Pricing Strategy: Leveraging customer psychology to maximize average customer value

“You will learn more about marketing if you get outside of the marketing literature and into the mind literature.”

— Flint McGlaughlin, Managing Director and CEO, MECLABS Institute


(This article was originally published in the MarketingExperiments email newsletter.)

Today’s video replay is loaded with valuable information about how and when to present your price to the customer while on their journey to the final macro-yes — the purchase.

Flint McGlaughlin shares two key factors in pricing strategy — timing and intensity.

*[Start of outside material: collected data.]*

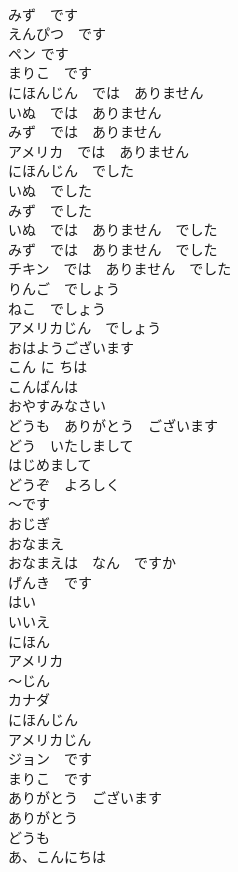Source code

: \documentclass[8pt]{extreport}
\begin{document}
\begin{CJK}{UTF8}{min}
\\	みず　です	
\\	えんぴつ　です	
\\	ペン です	
\\	まりこ　です	
\\	にほんじん　では　ありません	
\\	いぬ　では　ありません	
\\	みず　では　ありません	
\\	アメリカ　では　ありません	
\\	にほんじん　でした	
\\	いぬ　でした	
\\	みず　でした	
\\	いぬ　では　ありません　でした	
\\	みず　では　ありません　でした	
\\	チキン　では　ありません　でした	
\\	りんご　でしょう	
\\	ねこ　でしょう	
\\	アメリカじん　でしょう	
\\	おはようございます	
\\	こん に ちは	
\\	こんばんは	
\\	おやすみなさい	
\\	どうも　ありがとう　ございます	
\\	どう　いたしまして	
\\	はじめまして	
\\	どうぞ　よろしく	
\\	〜です	
\\	おじぎ	
\\	おなまえ	
\\	おなまえは　なん　ですか	
\\	げんき　です	
\\	はい	
\\	いいえ	
\\	にほん	
\\	アメリカ	
\\	〜じん	
\\	カナダ	
\\	にほんじん	
\\	アメリカじん	
\\	ジョン　です	
\\	まりこ　です	
\\	ありがとう　ございます	
\\	ありがとう	
\\	どうも	
\\	あ、こんにちは	

\end{CJK}
\end{document}

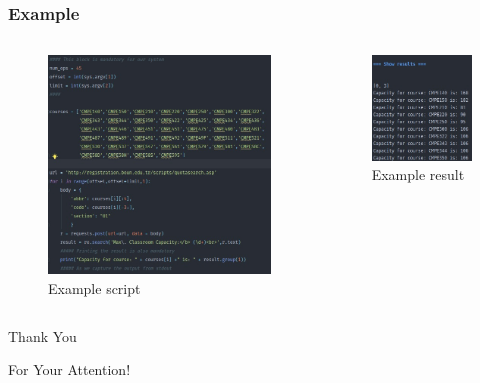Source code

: \documentclass{beamer}
\begin{document}
\begin{frame}
\frametitle{Example }
\begin{columns}[c] %

\begin{figure}
\includegraphics[width=1\linewidth]{example_script.jpeg}
\caption{Example script}
\end{figure}

\begin{figure}
\includegraphics[width=0.93\linewidth]{example_results.jpeg}
\caption{Example result}
\end{figure}
\end{columns}
\end{frame}


\begin{frame}
\Huge{\centerline{Thank You}}
\Huge{\centerline{For Your Attention!}}
\end{frame}

\end{document}
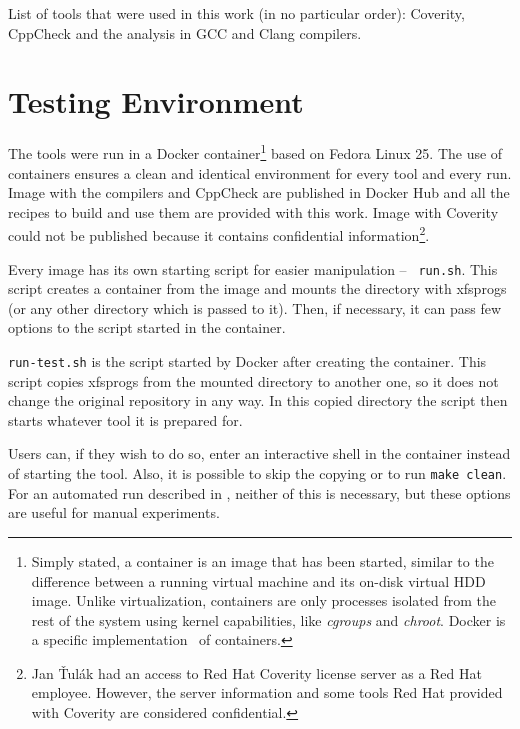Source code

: List of tools that were used in this work (in no particular order): Coverity,
CppCheck and the analysis in GCC and Clang compilers.


\section{Testing Environment}\label{chap:techniques:env}

The tools were run in a Docker container\footnote{Simply stated, a
	container is an image that has been started, similar to the
		difference between a running virtual machine and its
		on-disk virtual HDD image. Unlike virtualization,
		containers are only processes isolated from the rest of the
system using kernel capabilities, like {\em cgroups} and {\em chroot}.
Docker is a specific implementation~\cite{docker} of containers.} based on Fedora Linux
25. The use of containers ensures a clean and identical environment for
every tool and every run. Image with the compilers and CppCheck are published
in Docker Hub and all the recipes to build and use them are provided with
this work. Image with Coverity could not be published because it contains
confidential information\footnote{Jan Ťulák had an access to Red Hat Coverity license
server as a Red Hat employee. However, the server information and some tools
	Red Hat provided with Coverity are considered confidential.}.

Every image has its own starting script for easier manipulation -- {\tt
run.sh}.  This script creates a container from the image and mounts the
directory with xfsprogs (or any other directory which is passed to it).
Then, if necessary, it can pass few options to the script started in
the container.

{\tt run-test.sh} is the script started by Docker after creating the container.
This script copies xfsprogs from the mounted directory to another one, so it
does not change the original repository in any way. In this copied directory
the script then starts whatever tool it is prepared for.

Users can, if they wish to do so, enter an interactive shell in the container
instead of starting the tool. Also, it is possible to skip the copying or to
run {\tt make clean}. For an automated run described in
, neither of this is necessary, but these
options are useful for manual experiments.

He explains the importance of using the customer’s maximum moment of motivation (MMM) to get the timing right. A common error marketers make today is to continue discussing your product’s value after the MMM has passed. This mistake can actually lessen your product’s perceived value in the customer’s eyes, decreasing conversions.

McGlaughlin introduces how to intensify your product’s perceived value by tapping into three primary human desires — pleasure, power and meaning — suggesting that one of these is the top motivator marketers should consider for their pricing/messaging strategy. In doing so, genuine value is added to the customer’s life, as well as the marketer’s.

Watch the replay of this YouTube Live interactive session to gain valuable insights for your pricing decisions.

Here are some key points in the video:

  • (4:40) Pricing strategy resource list
  • (8:39) Price is not a number: How can I get the most value per customer?
  • (19:14) Case study: 97% increase in conversion by finding optimal location of the price in the customer journey
  • (20:25) Why you should not change one variable at a time when testing
  • (26:06) Maximum Moment of Motivation (MMM): Customer’s perceived value of your offer diminishes after this point
  • (28:25) How to map your funnel to achieve MMM
  • (33:00) Value Proposition courses available: https://meclabs.com/education
  • (35:12) “You will learn more about marketing if you get outside of the marketing literature and into the mind literature.”
  • (39:10) How to apply customer psychology to pricing: Freud, Adler, Frankl
  • (44:20) Victor Frankl: The importance of appealing to the customer’s desire for meaning

Related Resources

E-commerce: When should you reveal the price in your shopping carts?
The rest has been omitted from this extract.